● **EXERCISE DIRECTIONS**: Reproduce only what runs from the line containing "fixée par décret et, au" to the line containing "## Introduction" in the records below, inclusive. Keep it exact, and keep the pictures out.

(RECORDS TO USE begins)

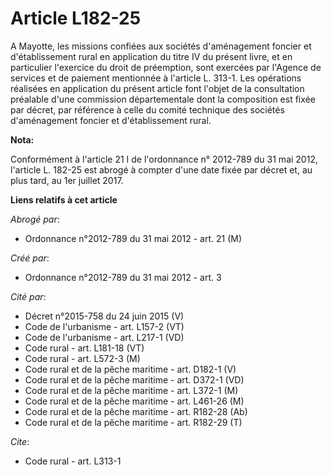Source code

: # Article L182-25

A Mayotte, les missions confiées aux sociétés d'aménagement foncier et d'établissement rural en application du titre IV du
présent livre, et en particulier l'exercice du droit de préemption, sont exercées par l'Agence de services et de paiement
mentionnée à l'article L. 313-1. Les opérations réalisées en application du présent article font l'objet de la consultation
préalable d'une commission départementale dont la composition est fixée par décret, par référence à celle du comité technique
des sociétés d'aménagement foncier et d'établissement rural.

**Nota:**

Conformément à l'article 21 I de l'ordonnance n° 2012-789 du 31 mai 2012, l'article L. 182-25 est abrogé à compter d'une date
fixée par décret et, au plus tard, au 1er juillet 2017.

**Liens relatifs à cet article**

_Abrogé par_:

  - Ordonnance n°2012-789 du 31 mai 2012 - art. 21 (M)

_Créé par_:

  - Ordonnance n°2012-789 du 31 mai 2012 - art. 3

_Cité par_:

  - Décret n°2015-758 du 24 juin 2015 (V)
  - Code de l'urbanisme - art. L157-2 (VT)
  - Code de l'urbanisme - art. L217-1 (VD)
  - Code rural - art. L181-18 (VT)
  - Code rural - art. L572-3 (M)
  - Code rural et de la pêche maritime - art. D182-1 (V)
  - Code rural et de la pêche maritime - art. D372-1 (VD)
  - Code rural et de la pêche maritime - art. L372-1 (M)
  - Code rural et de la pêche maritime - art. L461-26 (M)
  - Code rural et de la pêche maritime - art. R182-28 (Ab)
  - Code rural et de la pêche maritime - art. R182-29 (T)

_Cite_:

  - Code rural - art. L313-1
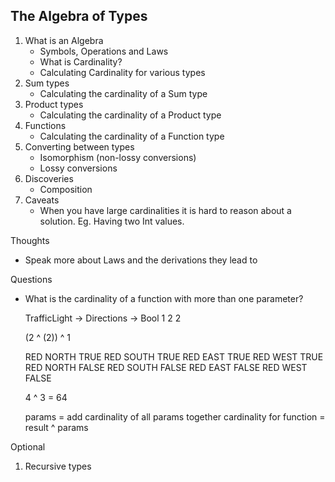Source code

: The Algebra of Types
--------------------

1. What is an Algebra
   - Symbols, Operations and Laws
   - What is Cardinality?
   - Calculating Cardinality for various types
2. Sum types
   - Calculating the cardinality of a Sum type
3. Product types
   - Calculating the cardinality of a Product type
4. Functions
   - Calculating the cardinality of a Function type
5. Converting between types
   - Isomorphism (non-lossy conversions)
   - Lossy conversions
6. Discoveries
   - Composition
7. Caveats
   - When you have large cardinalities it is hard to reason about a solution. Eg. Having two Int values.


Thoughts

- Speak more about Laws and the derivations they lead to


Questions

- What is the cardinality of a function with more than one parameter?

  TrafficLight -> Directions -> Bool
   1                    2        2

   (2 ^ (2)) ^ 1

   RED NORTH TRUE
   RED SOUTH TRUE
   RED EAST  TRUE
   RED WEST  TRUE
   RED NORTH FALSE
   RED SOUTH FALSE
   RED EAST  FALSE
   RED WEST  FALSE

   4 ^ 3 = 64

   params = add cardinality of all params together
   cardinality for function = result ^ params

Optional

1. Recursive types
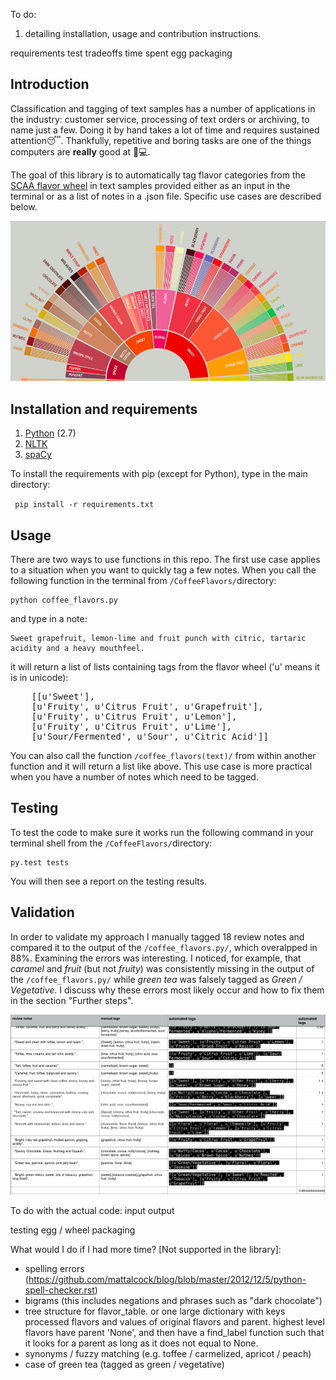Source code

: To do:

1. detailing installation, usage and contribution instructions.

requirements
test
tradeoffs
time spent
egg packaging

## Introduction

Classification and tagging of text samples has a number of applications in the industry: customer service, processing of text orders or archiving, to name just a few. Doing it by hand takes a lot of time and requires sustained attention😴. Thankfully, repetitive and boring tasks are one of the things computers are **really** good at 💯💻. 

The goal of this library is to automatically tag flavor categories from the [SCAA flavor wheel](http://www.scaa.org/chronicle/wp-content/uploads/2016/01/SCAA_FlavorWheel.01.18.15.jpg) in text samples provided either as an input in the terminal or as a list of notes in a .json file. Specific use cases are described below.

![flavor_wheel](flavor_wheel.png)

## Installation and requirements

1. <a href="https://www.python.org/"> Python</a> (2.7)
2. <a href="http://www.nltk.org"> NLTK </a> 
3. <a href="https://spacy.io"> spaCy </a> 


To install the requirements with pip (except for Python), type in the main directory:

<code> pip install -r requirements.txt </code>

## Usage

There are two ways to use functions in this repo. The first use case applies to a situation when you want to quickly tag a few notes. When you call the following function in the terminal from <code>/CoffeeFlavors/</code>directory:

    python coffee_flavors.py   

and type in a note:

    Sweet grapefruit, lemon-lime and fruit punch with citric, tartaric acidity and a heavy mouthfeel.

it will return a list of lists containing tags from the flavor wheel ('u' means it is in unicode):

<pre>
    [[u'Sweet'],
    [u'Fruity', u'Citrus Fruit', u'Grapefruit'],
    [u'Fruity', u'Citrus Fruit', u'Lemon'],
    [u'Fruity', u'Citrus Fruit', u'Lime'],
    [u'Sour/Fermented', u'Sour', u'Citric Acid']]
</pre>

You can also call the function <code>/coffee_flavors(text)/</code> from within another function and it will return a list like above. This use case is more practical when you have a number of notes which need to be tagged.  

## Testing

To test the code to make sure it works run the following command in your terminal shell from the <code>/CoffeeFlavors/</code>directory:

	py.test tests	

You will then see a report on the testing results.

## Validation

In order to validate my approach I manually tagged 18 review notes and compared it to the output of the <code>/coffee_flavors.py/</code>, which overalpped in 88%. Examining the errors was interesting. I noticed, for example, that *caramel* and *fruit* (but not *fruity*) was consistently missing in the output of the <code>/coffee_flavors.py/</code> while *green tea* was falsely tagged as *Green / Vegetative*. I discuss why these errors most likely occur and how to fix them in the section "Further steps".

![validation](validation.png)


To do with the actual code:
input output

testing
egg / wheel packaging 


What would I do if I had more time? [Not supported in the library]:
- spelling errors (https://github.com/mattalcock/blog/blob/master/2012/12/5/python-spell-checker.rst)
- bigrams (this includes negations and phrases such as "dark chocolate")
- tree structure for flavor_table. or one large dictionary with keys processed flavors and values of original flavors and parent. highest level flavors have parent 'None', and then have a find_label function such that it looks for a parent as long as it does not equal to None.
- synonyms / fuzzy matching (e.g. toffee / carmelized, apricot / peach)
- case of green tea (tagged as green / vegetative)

(RECORDS TO USE ends)

● **TASK OUTPUT**:
fixée par décret et, au plus tard, au 1er juillet 2017.

**Liens relatifs à cet article**

_Abrogé par_:

  - Ordonnance n°2012-789 du 31 mai 2012 - art. 21 (M)

_Créé par_:

  - Ordonnance n°2012-789 du 31 mai 2012 - art. 3

_Cité par_:

  - Décret n°2015-758 du 24 juin 2015 (V)
  - Code de l'urbanisme - art. L157-2 (VT)
  - Code de l'urbanisme - art. L217-1 (VD)
  - Code rural - art. L181-18 (VT)
  - Code rural - art. L572-3 (M)
  - Code rural et de la pêche maritime - art. D182-1 (V)
  - Code rural et de la pêche maritime - art. D372-1 (VD)
  - Code rural et de la pêche maritime - art. L372-1 (M)
  - Code rural et de la pêche maritime - art. L461-26 (M)
  - Code rural et de la pêche maritime - art. R182-28 (Ab)
  - Code rural et de la pêche maritime - art. R182-29 (T)

_Cite_:

  - Code rural - art. L313-1
Source code

: The Algebra of Types
--------------------

1. What is an Algebra
   - Symbols, Operations and Laws
   - What is Cardinality?
   - Calculating Cardinality for various types
2. Sum types
   - Calculating the cardinality of a Sum type
3. Product types
   - Calculating the cardinality of a Product type
4. Functions
   - Calculating the cardinality of a Function type
5. Converting between types
   - Isomorphism (non-lossy conversions)
   - Lossy conversions
6. Discoveries
   - Composition
7. Caveats
   - When you have large cardinalities it is hard to reason about a solution. Eg. Having two Int values.


Thoughts

- Speak more about Laws and the derivations they lead to


Questions

- What is the cardinality of a function with more than one parameter?

  TrafficLight -> Directions -> Bool
   1                    2        2

   (2 ^ (2)) ^ 1

   RED NORTH TRUE
   RED SOUTH TRUE
   RED EAST  TRUE
   RED WEST  TRUE
   RED NORTH FALSE
   RED SOUTH FALSE
   RED EAST  FALSE
   RED WEST  FALSE

   4 ^ 3 = 64

   params = add cardinality of all params together
   cardinality for function = result ^ params

Optional

1. Recursive types
Source code

: To do:

1. detailing installation, usage and contribution instructions.

requirements
test
tradeoffs
time spent
egg packaging

## Introduction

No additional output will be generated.